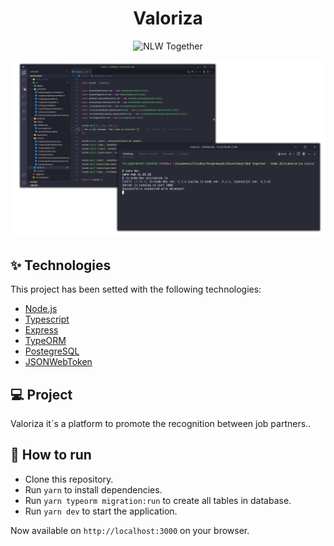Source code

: <h1 align="center">Valoriza</h1>

<p align="center">
<img src="https://img.shields.io/static/v1?label=NLW&message=Together&color=8257E5&labelColor=000000" alt="NLW Together" />
</p>

<p align="center">
  <img alt="Preview" src="https://github.com/FelipeSSac/nlwValoriza/blob/main/valorizaScreeen.png">
</p>

## ✨ Technologies

This project has been setted with the following technologies:

- [Node.js](https://nodejs.org/en/)
- [Typescript](https://www.typescriptlang.org/)
- [Express](https://expressjs.com/pt-br/)
- [TypeORM](https://typeorm.io/)
- [PostegreSQL](https://www.postgresql.org/)
- [JSONWebToken](https://github.com/auth0/node-jsonwebtoken#readme)

## 💻 Project

Valoriza it´s a platform to promote the recognition between job partners..

## 🚀 How to run

- Clone this repository.
- Run `yarn` to install dependencies.
- Run `yarn typeorm migration:run` to create all tables in database.
- Run `yarn dev` to start the application.

Now available on `http://localhost:3000` on your browser.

## Task requirements
All of the entries above need to be transcribed exactly, except for the pictures.

## Result
Source code

: <h1 align="center">Valoriza</h1>

<p align="center">
<img src="https://img.shields.io/static/v1?label=NLW&message=Together&color=8257E5&labelColor=000000" alt="NLW Together" />
</p>

<p align="center">
  <img alt="Preview" src="https://github.com/FelipeSSac/nlwValoriza/blob/main/valorizaScreeen.png">
</p>

## ✨ Technologies

This project has been setted with the following technologies:

- [Node.js](https://nodejs.org/en/)
- [Typescript](https://www.typescriptlang.org/)
- [Express](https://expressjs.com/pt-br/)
- [TypeORM](https://typeorm.io/)
- [PostegreSQL](https://www.postgresql.org/)
- [JSONWebToken](https://github.com/auth0/node-jsonwebtoken#readme)

## 💻 Project

Valoriza it´s a platform to promote the recognition between job partners..

## 🚀 How to run

- Clone this repository.
- Run `yarn` to install dependencies.
- Run `yarn typeorm migration:run` to create all tables in database.
- Run `yarn dev` to start the application.

Now available on `http://localhost:3000` on your browser.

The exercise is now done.